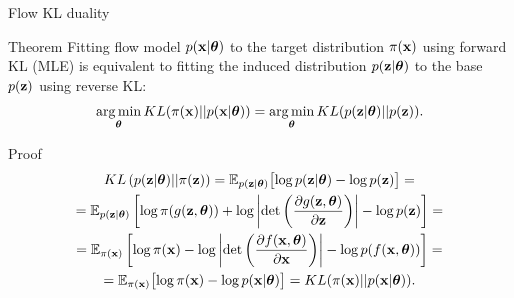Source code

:\begin{frame}{Flow KL duality}
	\begin{block}{Theorem}
		Fitting flow model $p(\mathbf{x}| \boldsymbol{\theta})$ to the target distribution $\pi(\mathbf{x})$ using forward KL (MLE) is equivalent to fitting the induced distribution $p(\mathbf{z}| \boldsymbol{\theta})$ to the base $p(\mathbf{z})$ using reverse KL:
		\[
			\operatorname*{arg\,min}_{\boldsymbol{\theta}} KL(\pi(\mathbf{x}) || p(\mathbf{x} | \boldsymbol{\theta})) = \operatorname*{arg\,min}_{\boldsymbol{\theta}} KL(p(\mathbf{z} | \boldsymbol{\theta}) || p(\mathbf{z})).
		\]
		\vspace{-0.7cm}
	\end{block}
	\begin{block}{Proof}
		\vspace{-0.7cm}
		\begin{multline*}
			KL\left(p(\mathbf{z} | \boldsymbol{\theta}) || \pi(\mathbf{z}) \right) = \mathbb{E}_{p(\mathbf{z} | \boldsymbol{\theta})} \bigl[ \log p(\mathbf{z} | \boldsymbol{\theta}) - \log p(\mathbf{z}) \bigr] = \\ 
			= \mathbb{E}_{p(\mathbf{z} | \boldsymbol{\theta})} \left[ \log \pi(g(\mathbf{z}, \boldsymbol{\theta})) + \log \left| \det \left( \frac{\partial g(\mathbf{z}, \boldsymbol{\theta})}{\partial \mathbf{z}}\right) \right| - \log p(\mathbf{z}) \right] = \\
			= \mathbb{E}_{\pi(\mathbf{x})} \left[ \log \pi(\mathbf{x}) - \log \left| \det \left( \frac{\partial f(\mathbf{x}, \boldsymbol{\theta})}{\partial \mathbf{x}}\right) \right| - \log p(f(\mathbf{x}, \boldsymbol{\theta})) \right] = \\
			= \mathbb{E}_{\pi(\mathbf{x})} \bigl[ \log \pi(\mathbf{x}) - \log p(\mathbf{x} | \boldsymbol{\theta}) \bigr] = KL (\pi(\mathbf{x}) || p(\mathbf{x} | \boldsymbol{\theta})).
		\end{multline*}
	\end{block}
\end{frame}
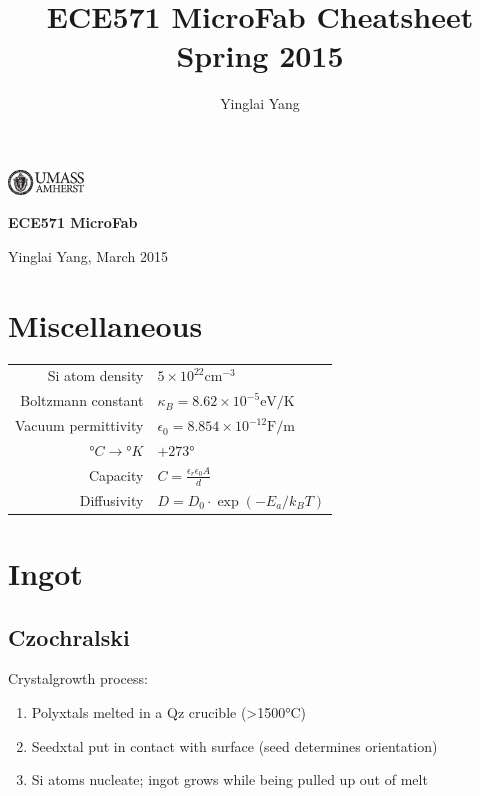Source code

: \documentclass[6pt,letterpaper]{scrartcl}
\title{ECE571 MicroFab Cheatsheet Spring 2015}
\author{Yinglai Yang}
\renewcommand{\emph}[1]{\textsf{\textbf{#1}}}
\begin{document}
\begin{multicols}{3}

\parbox{2.3cm}{
	\includegraphics[width=2cm]{./img/UMASS.eps}
}
\parbox{4cm}{
	\emph{\huge{ECE571 MicroFab}}
}










\begin{center}
	Yinglai Yang, March 2015
\end{center}
\section{Miscellaneous}

\begin{tabular}{ r | l }
Si atom density & $5\times 10^{22} \mathrm{cm}^{-3}$ \\
Boltzmann constant & $\kappa_B = 8.62\times 10^{-5} \mathrm{eV/K}$ \\
Vacuum permittivity & $\epsilon_0 = 8.854\times 10^{-12} \mathrm{F/m}$ \\
$°C \rightarrow °K$ & $+273°$ \\
Capacity & $C = \frac{\epsilon_r \epsilon_0 A}{d}$ \\
Diffusivity & $D = D_0 \cdot \exp(-E_a/k_B T)$
\end{tabular}

\section{Ingot}

\subsection{Czochralski}
Crystalgrowth process:
\begin{enumerate}
	\item Polyxtals melted in a Qz crucible (>1500°C)
	\item Seedxtal put in contact with surface (seed determines orientation)
	\item Si atoms nucleate; ingot grows while being pulled up out of melt
\end{enumerate}


\end{multicols}
\end{document}
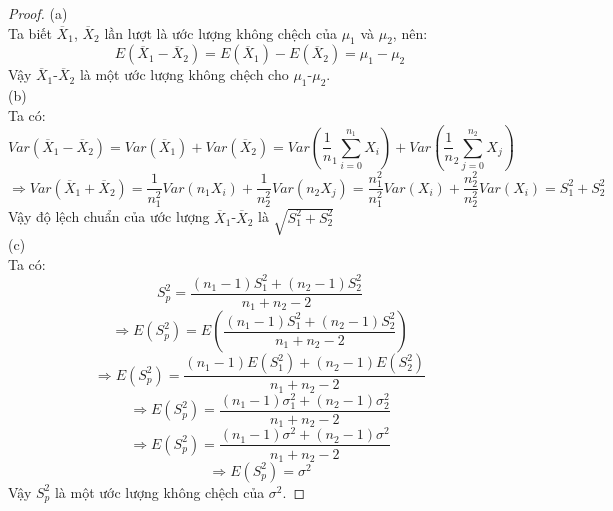 \begin{proof}
(a)\\
Ta biết $\overline{X}_1$, $\overline{X}_2$ lần lượt là ước lượng không chệch của $\mu_1$ và $\mu_2$, nên:
\begin{equation*}
{E(\overline{X}_1-\overline{X}_2) = E(\overline{X}_1)-E(\overline{X}_2) = \mu_1-\mu_2}
\end{equation*}
Vậy $\overline{X}_1$-$\overline{X}_2$ là một ước lượng không chệch cho $\mu_1$-$\mu_2$.\\
(b)\\
Ta có:
\begin{equation*}
Var(\overline{X}_1-\overline{X}_2) = Var\left(\overline{X}_1\right)+Var\left(\overline{X}_2\right) =  Var\left(\frac1n_1\sum_{i=0}^{n_1}X_i\right)+Var\left(\frac1n_2\sum_{j=0}^{n_2}X_j\right)
\end{equation*}
\begin{equation*}
\Rightarrow Var(\overline{X}_1+\overline{X}_2) = \frac{1}{n^2_1}Var(n_1X_i)+\frac{1}{n^2_2}Var(n_2X_j) = \frac{n^2_1}{n^2_1}Var(X_i)+\frac{n^2_2}{n^2_2}Var(X_i)= S^2_1 + S^2_2 
\end{equation*}
Vậy độ lệch chuẩn của ước lượng $\overline{X}_1$-$\overline{X}_2$ là $\sqrt{S^2_1 + S^2_2}$\\
(c)\\
Ta có:
\begin{equation*}
S^2_p = \dfrac{(n_1-1)S^2_1+(n_2-1)S^2_2}{n_1+n_2-2}
\end{equation*}
\begin{equation*}
\Rightarrow E(S^2_p) = E\left(\dfrac{(n_1-1)S^2_1+(n_2-1)S^2_2}{n_1+n_2-2}\right)
\end{equation*}
\begin{equation*}
\Rightarrow E(S^2_p) = \dfrac{(n_1-1)E(S^2_1)+(n_2-1)E(S^2_2)}{n_1+n_2-2}
\end{equation*}
\begin{equation*}
\Rightarrow E(S^2_p) = \dfrac{(n_1-1)\sigma_1^2+(n_2-1)\sigma_2^2}{n_1+n_2-2}
\end{equation*}
\begin{equation*}
\Rightarrow E(S^2_p) = \dfrac{(n_1-1)\sigma^2+(n_2-1)\sigma^2}{n_1+n_2-2} 
\end{equation*}
\begin{equation*}
\Rightarrow E(S^2_p) = \sigma^2
\end{equation*}
Vậy $S^2_p$ là một ước lượng không chệch của  $\sigma^2$.
\end{proof}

• **WHAT YOU SHOULD DO**:
Go through the material above, and wherever a line holds the word "block", copy it.

• **ANSWER**:
	\begin{block}{Theorem}
	\end{block}
	\begin{block}{Proof}
	\end{block}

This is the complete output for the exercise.